When two functions need to exchange data in both directions, create two channels — one for input, one for output. The writer’s sendMessage() method provides a side channel for progress updates or metadata that doesn’t mix with the binary data stream.
const worker = iii.registerFunction(
  { id: 'stream.worker' },
  async (input: { reader: ChannelReader; writer: ChannelWriter }) => {
    const { reader, writer } = input
    const chunks: Buffer[] = []
    let chunkCount = 0

    for await (const chunk of reader.stream) {
      chunks.push(Buffer.isBuffer(chunk) ? chunk : Buffer.from(chunk))
      chunkCount++
      writer.sendMessage(
        JSON.stringify({ type: 'progress', chunks_received: chunkCount }),
      )
    }

    const fullData = Buffer.concat(chunks).toString('utf-8')
    const words = fullData.split(/\s+/).filter(Boolean)

    writer.sendMessage(
      JSON.stringify({
        type: 'complete',
        word_count: words.length,
        byte_count: Buffer.concat(chunks).length,
      }),
    )

    writer.stream.end(
      Buffer.from(JSON.stringify({ words: words.slice(0, 5), total: words.length })),
    )

    return { status: 'done' }
  },
)

const coordinator = iii.registerFunction(
  { id: 'stream.coordinator' },
  async (input: { text: string; chunkSize: number }) => {
    const inputChannel = await iii.createChannel()
    const outputChannel = await iii.createChannel()

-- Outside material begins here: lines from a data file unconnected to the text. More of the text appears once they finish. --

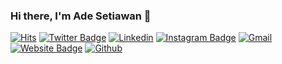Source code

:  ### Hi there, I'm Ade Setiawan 👋 

[![Hits](https://hits.seeyoufarm.com/api/count/incr/badge.svg?url=https%3A%2F%2Fgithub.com%2Fadesettiawan%2Fadesettiawan&count_bg=%2379C83D&title_bg=%23555555&icon=&icon_color=%23E7E7E7&title=Profile+Views&edge_flat=false)](https://hits.seeyoufarm.com)
[![Twitter Badge](https://img.shields.io/badge/-Twitter-1da1f2?labelColor=1da1f2&logo=twitter&logoColor=white&link=https://twitter.com/)](https://twitter.com/)
[![Linkedin](https://img.shields.io/badge/-LinkedIn-blue?style=flat&logo=Linkedin&logoColor=white)](https://www.linkedin.com/in/ade-settiawan)
[![Instagram Badge](https://img.shields.io/badge/-Instagram-purple?logo=instagram&logoColor=white&link=https://instagram.com/mdln.dev)](https://www.instagram.com/mdln.dev)
[![Gmail](https://img.shields.io/badge/-Gmail-c14438?style=flat&logo=Gmail&logoColor=white)](mailto:adesetiawan0675@gmail.com)
[![Website Badge](https://img.shields.io/badge/-Website-c14438?style=flat&logo=Google-Chrome&logoColor=white&link=https://adesettiawan.netlify.app)](https://adesettiawan.netlify.app)
[![Github](https://img.shields.io/github/followers/adesettiawan?label=Follow&style=social)](https://github.com/adesettiawan)

<!--
- 💻 Owner of [**PyTopia**](https://github.com/pytopia) github organization. Check it out for daily Python and Machine Learning contents.
- 🤔 I’m currently reading [Architecture Patterns with Python](https://learning.oreilly.com/library/view/architecture-patterns-with/9781492052197/preface01.html). Check it out if interested.
- 🌱 I also teach Python, Machine Learning, Git, etc. Visit PyTopia website, [Pytopia.ai](https://www.pytopia.ai), and also my [teaching material](https://github.com/pytopia).
- 📫 How to reach me: hejazizo@ualberta.ca


### 🖥 Skills

- Machine Learning
- Deep Learning
- Natural Language Processing
- Computer Vision
### ⚙️ Tech Stack

![Bootstrap](https://img.shields.io/badge/-Python-05122A?style=social&logo=Python&color=100f0f) ![Bootstrap](https://img.shields.io/badge/-Docker-05122A?style=social&logo=Docker&color=100f0f) ![Bootstrap](https://img.shields.io/badge/-Kubernetes-05122A?style=social&logo=Kubernetes&color=100f0f) ![Bootstrap](https://img.shields.io/badge/-TensorFlow-05122A?style=social&logo=TensorFlow&color=100f0f) ![Bootstrap](https://img.shields.io/badge/-PyTorch-05122A?style=social&logo=PyTorch&color=100f0f) ![Bootstrap](https://img.shields.io/badge/-Scikit%20Learn-05122A?style=social&logo=Scikit-Learn&color=100f0f) ![Bootstrap](https://img.shields.io/badge/-MongoDB-05122A?style=social&logo=MongoDB&color=100f0f) ![Bootstrap](https://img.shields.io/badge/-MySQL-05122A?style=social&logo=MySQL&color=100f0f) ![Bootstrap](https://img.shields.io/badge/-PostgreSQL-05122A?style=social&logo=PostgreSQL&color=100f0f) ![Bootstrap](https://img.shields.io/badge/-Pandas-05122A?style=social&logo=Pandas&color=100f0f) ![Bootstrap](https://img.shields.io/badge/-Numpy-05122A?style=social&logo=Numpy&color=100f0f) ![Bootstrap](https://img.shields.io/badge/-Matplotlib-05122A?style=social&logo=Matplotlib&color=100f0f) ![Bootstrap](https://img.shields.io/badge/-Flask-05122A?style=social&logo=Flask&color=100f0f) ![Bootstrap](https://img.shields.io/badge/-Django-05122A?style=social&logo=Django&color=100f0f) ![Bootstrap](https://img.shields.io/badge/-Visual%20Studio%20Code-05122A?style=social&logo=Visual-Studio-Code&color=100f0f)

<div>
  <img width="45%" align="left" src="https://github-readme-stats.vercel.app/api/top-langs?username=adesettiawan&show_icons=true&locale=en&layout=compact" alt="adesettiawan" />
  <img width="50%"  src="https://github-readme-streak-stats.herokuapp.com/?user=adesettiawan&" alt="adesettiawan" />
</div> -->

<!-- ### Hi there, I'm Ade Setiawan 👋 -->


<!--
**adesettiawan/adesettiawan** is a ✨ _special_ ✨ repository because its `README.md` (this file) appears on your GitHub profile.

Here are some ideas to get you started:

- 🔭 I’m currently working on ...
- 🌱 I’m currently learning ...
- 👯 I’m looking to collaborate on ...
- 🤔 I’m looking for help with ...
- 💬 Ask me about ...
- 📫 How to reach me: ...
- 😄 Pronouns: ...
- ⚡ Fun fact: ...
-->
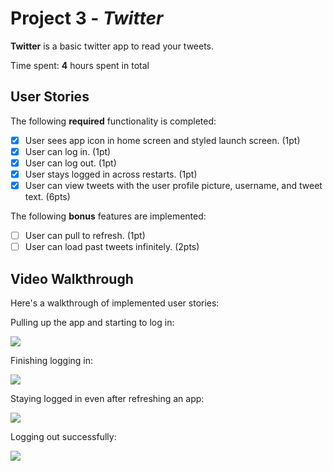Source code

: # Project 3 - *Twitter*

**Twitter** is a basic twitter app to read your tweets.

Time spent: **4** hours spent in total

## User Stories

The following **required** functionality is completed:

- [x] User sees app icon in home screen and styled launch screen. (1pt)
- [x] User can log in. (1pt)
- [x] User can log out. (1pt)
- [x] User stays logged in across restarts. (1pt)
- [x] User can view tweets with the user profile picture, username, and tweet text. (6pts)

The following **bonus** features are implemented:

- [ ] User can pull to refresh. (1pt)
- [ ] User can load past tweets infinitely. (2pts)

## Video Walkthrough

Here's a walkthrough of implemented user stories:

Pulling up the app and starting to log in:

![](https://i.imgur.com/DXJCihD.gif)

Finishing logging in:

![](https://i.imgur.com/xuy2kDP.gif)

Staying logged in even after refreshing an app:

![](https://i.imgur.com/H9FAFd5.gif)

Logging out successfully:

![](https://i.imgur.com/grMic1w.gif)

    const messages: unknown[] = []
    outputChannel.reader.onMessage(msg => {
      messages.push(JSON.parse(msg))
    })

    const textBuf = Buffer.from(input.text)
    const writePromise = new Promise<void>((resolve, reject) => {
      let offset = 0
      const writeNext = () => {
        while (offset < textBuf.length) {
          const end = Math.min(offset + input.chunkSize, textBuf.length)
          const chunk = textBuf.subarray(offset, end)
          offset = end

          if (!inputChannel.writer.stream.write(chunk)) {
            inputChannel.writer.stream.once('drain', writeNext)
            return
          }
        }
        inputChannel.writer.stream.end((err?: Error | null) => {
          if (err) reject(err)
          else resolve()
        })
      }
      writeNext()
    })

    const triggerPromise = iii.trigger({
      function_id: 'stream.worker',
      payload: {
        reader: inputChannel.readerRef,
        writer: outputChannel.writerRef,
      },
    })

    const resultChunks: Buffer[] = []
    for await (const chunk of outputChannel.reader.stream) {
      resultChunks.push(Buffer.isBuffer(chunk) ? chunk : Buffer.from(chunk))
    }

    await writePromise
    const workerResult = await triggerPromise
    const binaryResult = JSON.parse(Buffer.concat(resultChunks).toString('utf-8'))

    return { messages, binaryResult, workerResult }
  },
)
The coordinator creates two channels: one for input (sending text chunks to the worker) and one for output (receiving binary results back). The worker reads from the input channel, sends progress updates via sendMessage(), and writes the final result to the output channel’s stream. Meanwhile, the coordinator listens for text messages on the output channel’s reader and reads the binary result from the output reader stream.